→ WHAT IS REQUIRED
Give the records below again, exactly as they appear.

═══ DATA SUPPLIED ═══

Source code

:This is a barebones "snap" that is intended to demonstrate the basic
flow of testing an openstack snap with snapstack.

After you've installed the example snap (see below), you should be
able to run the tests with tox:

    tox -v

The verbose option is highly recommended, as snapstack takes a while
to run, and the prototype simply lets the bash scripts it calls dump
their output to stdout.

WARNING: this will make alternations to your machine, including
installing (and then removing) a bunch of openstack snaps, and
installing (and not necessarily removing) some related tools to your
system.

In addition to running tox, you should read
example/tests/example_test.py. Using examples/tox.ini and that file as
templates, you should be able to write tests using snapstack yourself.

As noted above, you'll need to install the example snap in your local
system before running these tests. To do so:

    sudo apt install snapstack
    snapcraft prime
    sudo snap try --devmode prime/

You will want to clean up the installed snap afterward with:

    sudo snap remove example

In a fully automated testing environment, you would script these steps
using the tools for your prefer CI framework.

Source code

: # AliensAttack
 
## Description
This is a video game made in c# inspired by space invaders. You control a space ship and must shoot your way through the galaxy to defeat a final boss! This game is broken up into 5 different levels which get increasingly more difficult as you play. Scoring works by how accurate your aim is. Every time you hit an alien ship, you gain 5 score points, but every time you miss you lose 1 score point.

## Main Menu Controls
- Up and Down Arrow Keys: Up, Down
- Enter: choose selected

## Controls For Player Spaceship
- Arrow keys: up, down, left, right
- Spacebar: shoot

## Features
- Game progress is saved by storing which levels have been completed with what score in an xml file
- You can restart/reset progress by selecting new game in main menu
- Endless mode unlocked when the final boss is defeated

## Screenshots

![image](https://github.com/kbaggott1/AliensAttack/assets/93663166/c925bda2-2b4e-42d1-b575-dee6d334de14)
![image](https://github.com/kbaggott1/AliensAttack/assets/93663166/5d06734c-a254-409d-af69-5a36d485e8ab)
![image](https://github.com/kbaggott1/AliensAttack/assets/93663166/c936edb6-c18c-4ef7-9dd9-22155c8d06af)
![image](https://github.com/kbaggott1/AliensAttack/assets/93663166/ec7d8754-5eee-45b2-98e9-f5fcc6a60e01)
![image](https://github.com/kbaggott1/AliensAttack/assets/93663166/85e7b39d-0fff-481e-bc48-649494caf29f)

═══

→ REPLY TO THE TASK
Source code

:This is a barebones "snap" that is intended to demonstrate the basic
flow of testing an openstack snap with snapstack.

After you've installed the example snap (see below), you should be
able to run the tests with tox:

    tox -v

The verbose option is highly recommended, as snapstack takes a while
to run, and the prototype simply lets the bash scripts it calls dump
their output to stdout.

WARNING: this will make alternations to your machine, including
installing (and then removing) a bunch of openstack snaps, and
installing (and not necessarily removing) some related tools to your
system.

In addition to running tox, you should read
example/tests/example_test.py. Using examples/tox.ini and that file as
templates, you should be able to write tests using snapstack yourself.

As noted above, you'll need to install the example snap in your local
system before running these tests. To do so:

    sudo apt install snapstack
    snapcraft prime
    sudo snap try --devmode prime/

You will want to clean up the installed snap afterward with:

    sudo snap remove example

In a fully automated testing environment, you would script these steps
using the tools for your prefer CI framework.

Source code

: # AliensAttack
 
## Description
This is a video game made in c# inspired by space invaders. You control a space ship and must shoot your way through the galaxy to defeat a final boss! This game is broken up into 5 different levels which get increasingly more difficult as you play. Scoring works by how accurate your aim is. Every time you hit an alien ship, you gain 5 score points, but every time you miss you lose 1 score point.

## Main Menu Controls
- Up and Down Arrow Keys: Up, Down
- Enter: choose selected

## Controls For Player Spaceship
- Arrow keys: up, down, left, right
- Spacebar: shoot

## Features
- Game progress is saved by storing which levels have been completed with what score in an xml file
- You can restart/reset progress by selecting new game in main menu
- Endless mode unlocked when the final boss is defeated

## Screenshots

![image](https://github.com/kbaggott1/AliensAttack/assets/93663166/c925bda2-2b4e-42d1-b575-dee6d334de14)
![image](https://github.com/kbaggott1/AliensAttack/assets/93663166/5d06734c-a254-409d-af69-5a36d485e8ab)
![image](https://github.com/kbaggott1/AliensAttack/assets/93663166/c936edb6-c18c-4ef7-9dd9-22155c8d06af)
![image](https://github.com/kbaggott1/AliensAttack/assets/93663166/ec7d8754-5eee-45b2-98e9-f5fcc6a60e01)
![image](https://github.com/kbaggott1/AliensAttack/assets/93663166/85e7b39d-0fff-481e-bc48-649494caf29f)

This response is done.